LOUDOUN COUNTY, Va. (FOX 5 DC) - Loudoun County Schools has approved a new policy expanding the rights of transgender students. It's been a heated topic for parents, students and teachers for weeks.
On Wednesday, Aug. 11, the Board approved Policy 8040 by a vote of 7-2 after minor amendments were made.
Policy 8040 will allow transgender students to use restrooms, locker rooms and be called by names that correspond with their gender identity.
Ultimately the school board followed the guidance set by the Virginia Department of Education. However, there are no penalties if school districts don't create a policy.
In a statement, Loudoun County Public Schools said "LCPS’ number one priority is to foster the success of all students and ensure they feel safe, secure, accepted and ready to learn at school. The school division will continue to do its due diligence in creating that environment and remaining open and transparent with all LCPS partners, community members and stakeholders."

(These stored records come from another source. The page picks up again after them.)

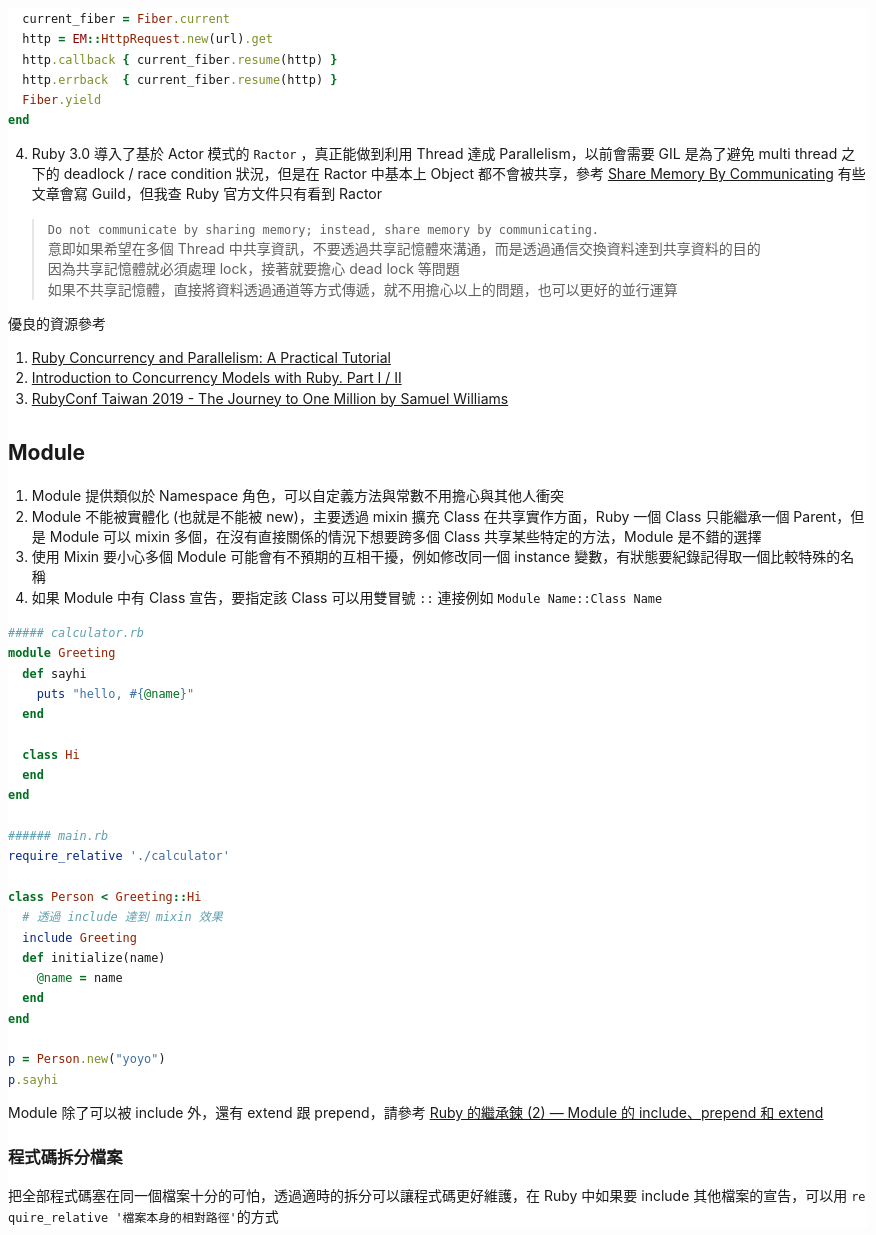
 ```ruby
  current_fiber = Fiber.current
  http = EM::HttpRequest.new(url).get    
  http.callback { current_fiber.resume(http) }   
  http.errback  { current_fiber.resume(http) }    
  Fiber.yield
end
```
4. Ruby 3.0 導入了基於 Actor 模式的 `Ractor` ，真正能做到利用 Thread 達成 Parallelism，以前會需要 GIL 是為了避免 multi thread 之下的 deadlock / race condition 狀況，但是在 Ractor 中基本上 Object 都不會被共享，參考 [Share Memory By Communicating](https://blog.golang.org/codelab-share)
有些文章會寫 Guild，但我查 Ruby 官方文件只有看到 Ractor  
> `Do not communicate by sharing memory; instead, share memory by communicating.`  
> 意即如果希望在多個 Thread 中共享資訊，不要透過共享記憶體來溝通，而是透過通信交換資料達到共享資料的目的     
> 因為共享記憶體就必須處理 lock，接著就要擔心 dead lock 等問題   
> 如果不共享記憶體，直接將資料透過通道等方式傳遞，就不用擔心以上的問題，也可以更好的並行運算  

優良的資源參考
1. [Ruby Concurrency and Parallelism: A Practical Tutorial](https://www.toptal.com/ruby/ruby-concurrency-and-parallelism-a-practical-primer)
2. [Introduction to Concurrency Models with Ruby. Part I / II](https://engineering.universe.com/introduction-to-concurrency-models-with-ruby-part-i-550d0dbb970)
3. [RubyConf Taiwan 2019 - The Journey to One Million by Samuel Williams](https://www.youtube.com/watch?v=Dtn9Uudw4Mo)

## Module
1. Module 提供類似於 Namespace 角色，可以自定義方法與常數不用擔心與其他人衝突
2. Module 不能被實體化 (也就是不能被 new)，主要透過 mixin 擴充 Class
在共享實作方面，Ruby 一個 Class 只能繼承一個 Parent，但是 Module 可以 mixin 多個，在沒有直接關係的情況下想要跨多個 Class 共享某些特定的方法，Module 是不錯的選擇
3. 使用 Mixin 要小心多個 Module 可能會有不預期的互相干擾，例如修改同一個 instance 變數，有狀態要紀錄記得取一個比較特殊的名稱
4. 如果 Module 中有 Class 宣告，要指定該 Class 可以用雙冒號 `::` 連接例如 `Module Name::Class Name`
```ruby
##### calculator.rb
module Greeting
  def sayhi
    puts "hello, #{@name}"
  end
  
  class Hi
  end
end

###### main.rb
require_relative './calculator'

class Person < Greeting::Hi
  # 透過 include 達到 mixin 效果
  include Greeting
  def initialize(name)
    @name = name
  end
end

p = Person.new("yoyo")
p.sayhi
```
Module 除了可以被 include 外，還有 extend 跟 prepend，請參考 [Ruby 的繼承鍊 (2) — Module 的 include、prepend 和 extend](https://spreered.medium.com/ruby-%E7%9A%84%E7%B9%BC%E6%89%BF%E9%8D%8A-2-module-%E7%9A%84-include-prepend-%E5%92%8C-extend-ae4e1c940097)
### 程式碼拆分檔案
把全部程式碼塞在同一個檔案十分的可怕，透過適時的拆分可以讓程式碼更好維護，在 Ruby 中如果要 include 其他檔案的宣告，可以用 `require_relative '檔案本身的相對路徑'`的方式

The policy grew controversial when an elementary school gym teacher Tanner Cross said he would not follow it several weeks ago.
Cross sued the school board after he was fired for refusing to use students’ preferred pronouns saying it was against his religion to do so. He has been reinstated per a court order, but the board says they are appealing that decision.
Supporters of the Loudoun County School Board's policy that expands the rights of transgender students rose in celebration of its passage Wednesday.
"I think that they have spent years fighting through these issues and fighting through the discrimination, the harassment, the bullying and this is going to be an opportunity for them to rise up out of that and into a school year that is going to fully embrace them," said Chris Candice Tuck, Equality Loudoun President. "It's going to allow them to learn at their fullest potential."
Parents, community members, and board members expressed support and opposition.
"The policy is not needed. The policy does not solve the issues that it's purported to solve. The policy has forced our focus out of education and I will not support it," School Board Member Jeffrey Morse said.
After the school board passed the policy, State Senator Jennifer Boysko--who sponsored the law that requires it--encouraged anyone still opposed to learning more about transgender children and families.
"I think they should get to know some families who are dealing with this, talking to the students themselves, talking to the families themselves," Sen. Boysko said. "We made sure to incorporate people who are actually living and breathing this every single day."
Recent court cases have backed policies allowing transgender students to use facilities that match their gender identity. The Supreme Court chose not to hear an appeal to the case that sets precedent for this region.